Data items
..........

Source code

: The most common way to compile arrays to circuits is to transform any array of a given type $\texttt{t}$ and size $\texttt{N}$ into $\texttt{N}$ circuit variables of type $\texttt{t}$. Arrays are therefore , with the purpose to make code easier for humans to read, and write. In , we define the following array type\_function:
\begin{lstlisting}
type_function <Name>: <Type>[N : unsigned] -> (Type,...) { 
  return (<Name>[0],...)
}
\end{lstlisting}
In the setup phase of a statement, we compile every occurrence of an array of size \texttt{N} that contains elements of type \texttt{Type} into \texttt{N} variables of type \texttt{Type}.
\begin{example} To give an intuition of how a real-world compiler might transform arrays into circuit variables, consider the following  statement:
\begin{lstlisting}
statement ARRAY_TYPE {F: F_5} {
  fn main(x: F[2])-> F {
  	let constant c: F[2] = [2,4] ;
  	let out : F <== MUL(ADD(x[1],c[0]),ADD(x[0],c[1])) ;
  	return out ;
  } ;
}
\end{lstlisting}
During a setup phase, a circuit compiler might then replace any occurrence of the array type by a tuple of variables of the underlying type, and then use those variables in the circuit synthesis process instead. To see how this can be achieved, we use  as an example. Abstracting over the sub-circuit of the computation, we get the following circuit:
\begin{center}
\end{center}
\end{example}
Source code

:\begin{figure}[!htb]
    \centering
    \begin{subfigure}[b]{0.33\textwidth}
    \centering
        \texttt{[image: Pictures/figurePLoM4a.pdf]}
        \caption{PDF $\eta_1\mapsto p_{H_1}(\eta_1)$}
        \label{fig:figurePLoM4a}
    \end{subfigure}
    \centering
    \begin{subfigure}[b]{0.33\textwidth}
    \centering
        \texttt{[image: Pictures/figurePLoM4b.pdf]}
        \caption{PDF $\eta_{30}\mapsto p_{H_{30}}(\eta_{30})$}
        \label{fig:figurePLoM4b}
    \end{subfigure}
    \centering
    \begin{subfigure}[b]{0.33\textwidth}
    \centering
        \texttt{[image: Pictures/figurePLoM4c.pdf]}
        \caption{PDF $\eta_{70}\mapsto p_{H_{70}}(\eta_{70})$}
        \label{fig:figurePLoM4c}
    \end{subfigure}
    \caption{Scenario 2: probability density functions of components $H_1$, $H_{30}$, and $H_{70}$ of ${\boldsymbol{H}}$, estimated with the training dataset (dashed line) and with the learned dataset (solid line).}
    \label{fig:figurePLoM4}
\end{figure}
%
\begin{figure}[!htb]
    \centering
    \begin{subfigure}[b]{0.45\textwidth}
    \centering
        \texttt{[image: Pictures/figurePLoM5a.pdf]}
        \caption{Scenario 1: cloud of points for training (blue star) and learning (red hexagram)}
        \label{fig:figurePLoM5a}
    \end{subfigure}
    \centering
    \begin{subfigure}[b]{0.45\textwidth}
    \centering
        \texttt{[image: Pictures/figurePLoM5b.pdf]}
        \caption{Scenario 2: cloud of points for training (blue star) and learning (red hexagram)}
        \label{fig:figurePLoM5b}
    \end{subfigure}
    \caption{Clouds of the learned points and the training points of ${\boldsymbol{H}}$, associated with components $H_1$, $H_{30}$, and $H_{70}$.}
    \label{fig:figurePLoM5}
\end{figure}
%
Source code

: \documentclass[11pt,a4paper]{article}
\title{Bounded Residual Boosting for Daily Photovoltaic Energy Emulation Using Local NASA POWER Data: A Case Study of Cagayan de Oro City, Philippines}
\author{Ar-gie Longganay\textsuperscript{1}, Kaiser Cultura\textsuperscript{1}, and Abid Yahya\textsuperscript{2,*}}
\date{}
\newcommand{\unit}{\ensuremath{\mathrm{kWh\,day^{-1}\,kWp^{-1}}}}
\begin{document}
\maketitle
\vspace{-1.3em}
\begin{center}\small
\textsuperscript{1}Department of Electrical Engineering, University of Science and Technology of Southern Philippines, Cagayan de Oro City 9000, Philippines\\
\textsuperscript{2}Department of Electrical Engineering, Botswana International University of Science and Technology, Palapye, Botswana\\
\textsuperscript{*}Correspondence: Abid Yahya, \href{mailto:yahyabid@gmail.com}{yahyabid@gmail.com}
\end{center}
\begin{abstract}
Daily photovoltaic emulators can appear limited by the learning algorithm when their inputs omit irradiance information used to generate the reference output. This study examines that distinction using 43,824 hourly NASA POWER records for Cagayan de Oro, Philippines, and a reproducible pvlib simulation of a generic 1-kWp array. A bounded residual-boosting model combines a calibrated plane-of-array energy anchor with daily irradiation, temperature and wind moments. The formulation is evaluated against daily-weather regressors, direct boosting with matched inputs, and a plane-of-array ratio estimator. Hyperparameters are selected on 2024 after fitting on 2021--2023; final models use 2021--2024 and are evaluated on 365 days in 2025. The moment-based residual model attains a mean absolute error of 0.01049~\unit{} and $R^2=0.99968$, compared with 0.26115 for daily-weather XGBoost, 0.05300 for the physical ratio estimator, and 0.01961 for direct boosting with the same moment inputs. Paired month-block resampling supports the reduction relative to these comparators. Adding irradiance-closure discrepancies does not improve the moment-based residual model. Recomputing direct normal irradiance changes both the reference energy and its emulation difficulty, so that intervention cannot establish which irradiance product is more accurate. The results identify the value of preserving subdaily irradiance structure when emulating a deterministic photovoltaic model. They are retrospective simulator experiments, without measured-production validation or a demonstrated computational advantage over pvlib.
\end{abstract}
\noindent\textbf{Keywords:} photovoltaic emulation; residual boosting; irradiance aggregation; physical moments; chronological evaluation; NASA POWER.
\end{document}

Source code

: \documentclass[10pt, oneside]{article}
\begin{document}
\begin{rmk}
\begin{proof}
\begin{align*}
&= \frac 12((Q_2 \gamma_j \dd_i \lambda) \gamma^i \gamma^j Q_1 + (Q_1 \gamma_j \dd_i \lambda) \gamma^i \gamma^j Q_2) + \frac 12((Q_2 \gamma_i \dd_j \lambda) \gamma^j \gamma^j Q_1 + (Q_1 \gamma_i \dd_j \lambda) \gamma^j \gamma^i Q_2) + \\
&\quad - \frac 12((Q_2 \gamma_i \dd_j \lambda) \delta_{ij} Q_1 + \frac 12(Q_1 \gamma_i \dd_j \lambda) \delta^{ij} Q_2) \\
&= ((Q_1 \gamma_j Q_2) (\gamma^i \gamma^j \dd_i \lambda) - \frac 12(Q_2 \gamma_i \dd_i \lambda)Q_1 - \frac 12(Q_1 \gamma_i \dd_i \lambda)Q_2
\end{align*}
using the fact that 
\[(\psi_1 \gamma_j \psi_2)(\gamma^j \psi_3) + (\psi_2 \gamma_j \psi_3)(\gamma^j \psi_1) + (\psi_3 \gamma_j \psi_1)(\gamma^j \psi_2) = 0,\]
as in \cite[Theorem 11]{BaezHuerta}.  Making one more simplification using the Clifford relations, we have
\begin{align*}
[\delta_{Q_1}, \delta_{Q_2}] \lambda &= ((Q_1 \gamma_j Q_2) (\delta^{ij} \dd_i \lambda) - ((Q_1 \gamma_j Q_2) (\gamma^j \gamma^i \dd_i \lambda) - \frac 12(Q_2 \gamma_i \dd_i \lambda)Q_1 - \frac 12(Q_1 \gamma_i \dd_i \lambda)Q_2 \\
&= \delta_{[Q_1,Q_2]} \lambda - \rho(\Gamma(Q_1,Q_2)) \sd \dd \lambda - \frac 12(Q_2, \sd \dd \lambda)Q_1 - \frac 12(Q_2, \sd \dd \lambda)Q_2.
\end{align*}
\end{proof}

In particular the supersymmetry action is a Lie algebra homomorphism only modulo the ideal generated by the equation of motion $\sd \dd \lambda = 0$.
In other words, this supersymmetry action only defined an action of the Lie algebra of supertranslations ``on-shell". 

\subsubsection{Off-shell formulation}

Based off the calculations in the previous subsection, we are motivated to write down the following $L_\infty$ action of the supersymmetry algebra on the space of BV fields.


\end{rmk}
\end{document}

..........

→ What this task involves
Your response should hold the lines from the first line of the entries above through the line with "In the setup", each retyped exactly, and nothing else.

→ Solution
Source code

: The most common way to compile arrays to circuits is to transform any array of a given type $\texttt{t}$ and size $\texttt{N}$ into $\texttt{N}$ circuit variables of type $\texttt{t}$. Arrays are therefore , with the purpose to make code easier for humans to read, and write. In , we define the following array type\_function:
\begin{lstlisting}
type_function <Name>: <Type>[N : unsigned] -> (Type,...) { 
  return (<Name>[0],...)
}
\end{lstlisting}
In the setup phase of a statement, we compile every occurrence of an array of size \texttt{N} that contains elements of type \texttt{Type} into \texttt{N} variables of type \texttt{Type}.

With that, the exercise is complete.